Просто-напросто умер кто-то. Возможно, Лебедь, а возможно, и не он. Потому что – как это мог быть Лебедь, если еще вчера они виделись и что-то даже говорили друг другу? Если все детство и вся юность у них прошли в одних дворах и стенах? Словом, Вадим не хотел ничего знать о случившемся. До поры до времени. Если события принимать порционно, они худо-бедно перевариваются, иное дело, когда глотаешь их залпом, мешая в единую гремучую смесь. Именно поэтому он и определил: сначала Артур, потом все остальное.

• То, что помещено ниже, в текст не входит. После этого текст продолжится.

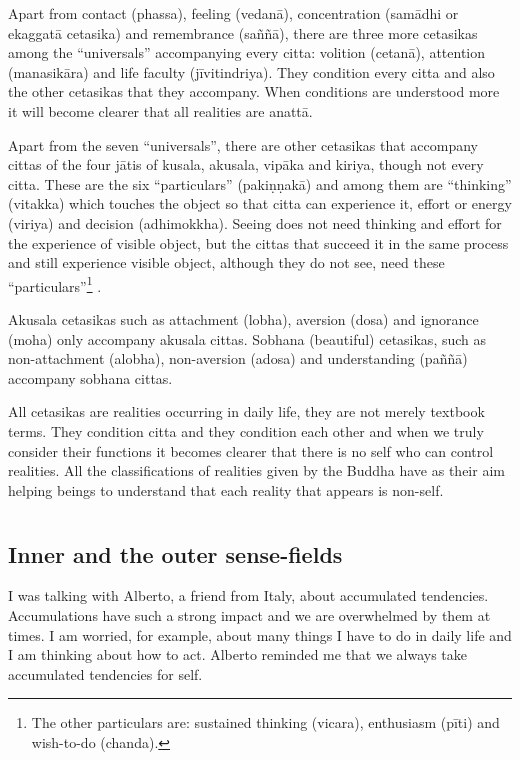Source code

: Apart from contact (phassa), feeling (vedanā), concentration (samādhi or
ekaggatā cetasika) and remembrance (saññā), there are three more
cetasikas among the ``universals'' accompanying every citta: volition
(cetanā), attention (manasikāra) and life faculty (jīvitindriya). They
condition every citta and also the other cetasikas that they accompany.
When conditions are understood more it will become clearer that all
realities are anattā.

Apart from the seven ``universals'', there are other cetasikas that
accompany cittas of the four jātis of kusala, akusala, vipāka and
kiriya, though not every citta. These are the six ``particulars''
(pakiṇṇakā) and among them are ``thinking'' (vitakka) which touches the
object so that citta can experience it, effort or energy (viriya) and
decision (adhimokkha). Seeing does not need thinking and effort for the
experience of visible object, but the cittas that succeed it in the same
process and still experience visible object, although they do not see,
need these ``particulars''\footnote{The other particulars
are: sustained thinking (vicara), enthusiasm (pīti) and wish-to-do
(chanda).} .

Akusala cetasikas such as attachment (lobha), aversion (dosa) and
ignorance (moha) only accompany akusala cittas. Sobhana (beautiful)
cetasikas, such as non-attachment (alobha), non-aversion (adosa) and
understanding (paññā) accompany sobhana cittas.

All cetasikas are realities occurring in daily life, they are not merely
textbook terms. They condition citta and they condition each other and
when we truly consider their functions it becomes clearer that there is
no self who can control realities. All the classifications of realities
given by the Buddha have as their aim helping beings to understand that
each reality that appears is non-self.


\chapter[Inner and the outer sense-fields]{}
\section*{Inner and the outer sense-fields}

I was talking with Alberto, a friend from Italy, about accumulated
tendencies. Accumulations have such a strong impact and we are
overwhelmed by them at times. I am worried, for example, about many
things I have to do in daily life and I am thinking about how to act.
Alberto reminded me that we always take accumulated tendencies for self.

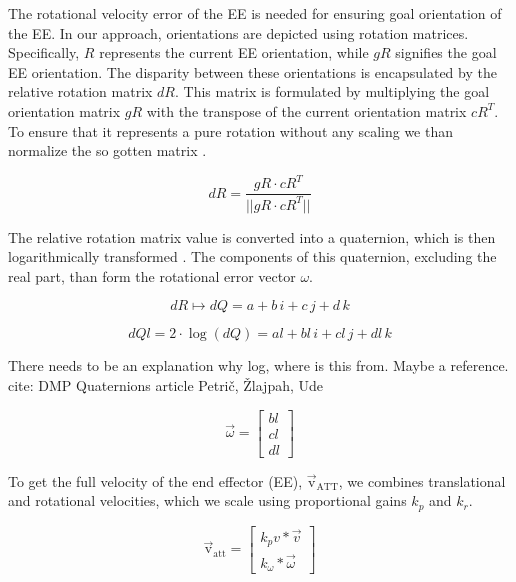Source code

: \documentclass[letterpaper, 10 pt, conference]{ieeeconf}  %
\begin{document}
The rotational velocity error of the EE is needed for ensuring goal orientation of the EE. In our approach, orientations are depicted using rotation matrices. Specifically, \( R \) represents the current EE orientation, while \( gR \) signifies the goal EE orientation. The disparity between these orientations is encapsulated by the relative rotation matrix \( dR \). This matrix is formulated by multiplying the goal orientation matrix \( gR \) with the transpose of the current orientation matrix \( cR^{T} \). To ensure that it represents a pure rotation without any scaling we than normalize the so gotten matrix .

\begin{equation}
	dR = \frac{gR \cdot cR^{T}}{||gR \cdot cR^{T}||}
	\label{eq: rot_diff_mat}
\end{equation}

The relative rotation matrix value is converted into a quaternion, which is then logarithmically transformed . The components of this quaternion, excluding the real part, than form the rotational error vector \( \omega \).

\begin{equation}
	dR \mapsto dQ = a + b \, i + c \, j + d \, k
	\label{eq: quat_mapsto}
\end{equation}

\begin{equation}
	dQl = 2 \cdot \log(dQ) = al + bl \, i + cl \, j + dl \, k
	\label{eq:quat_log}
\end{equation}

\alert{There needs to be an explanation why log, where is this from. Maybe a reference. cite: DMP Quaternions article Petrič, Žlajpah, Ude}



\begin{equation}
	\vec{\omega} =
	\begin{bmatrix}
		bl \\
		cl \\
		dl
	\end{bmatrix}
	\label{eq:rot_error_vector}
\end{equation}

To get the full velocity of the end effector (EE), \( \mathrm{\vec{v}_{ATT}} \), we combines translational and rotational velocities, which we scale using proportional gains \( k_p \) and \( k_r \).

\begin{equation}
	\mathrm{\vec{v}_{att}} = 
	\begin{bmatrix}
		k_pv* \vec{v}   \\
		k_{\omega} * \vec{\omega}
	\end{bmatrix}
	\label{eq:ee_velocity}
\end{equation}
\end{document}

Загвоздка заключалась в том, что он в самом деле встревожился. И было из-за чего. Артур представлялся ему жаждущим мести воителем. Обманутый мужчина, ослепленный ревностью супруг… Дымов хорошо знал старого друга, чтобы иметь все основания для волнений. Его приятель и в школе славился вспыльчивым характером, и в отличие от Поля, слова у Артура никогда не расходились с делом. Узнав о Пане, он запросто мог наворотить гору глупостей. Вадим не забыл еще собственную вспышку ярости, однако до темперамента Артура ему было далеко. Разумеется, многое зависело от того – кто и как сообщит вернувшемуся солдату о том, что происходило в его отсутствие. Перевоплотиться в шкуру Артура было не столь уж сложно, – все мужчины в чем-то похожи, но ко всему прочему Вадим был еще и братом Елены, и именно эта тяжелая двойственность заставляла его скрежетать зубами.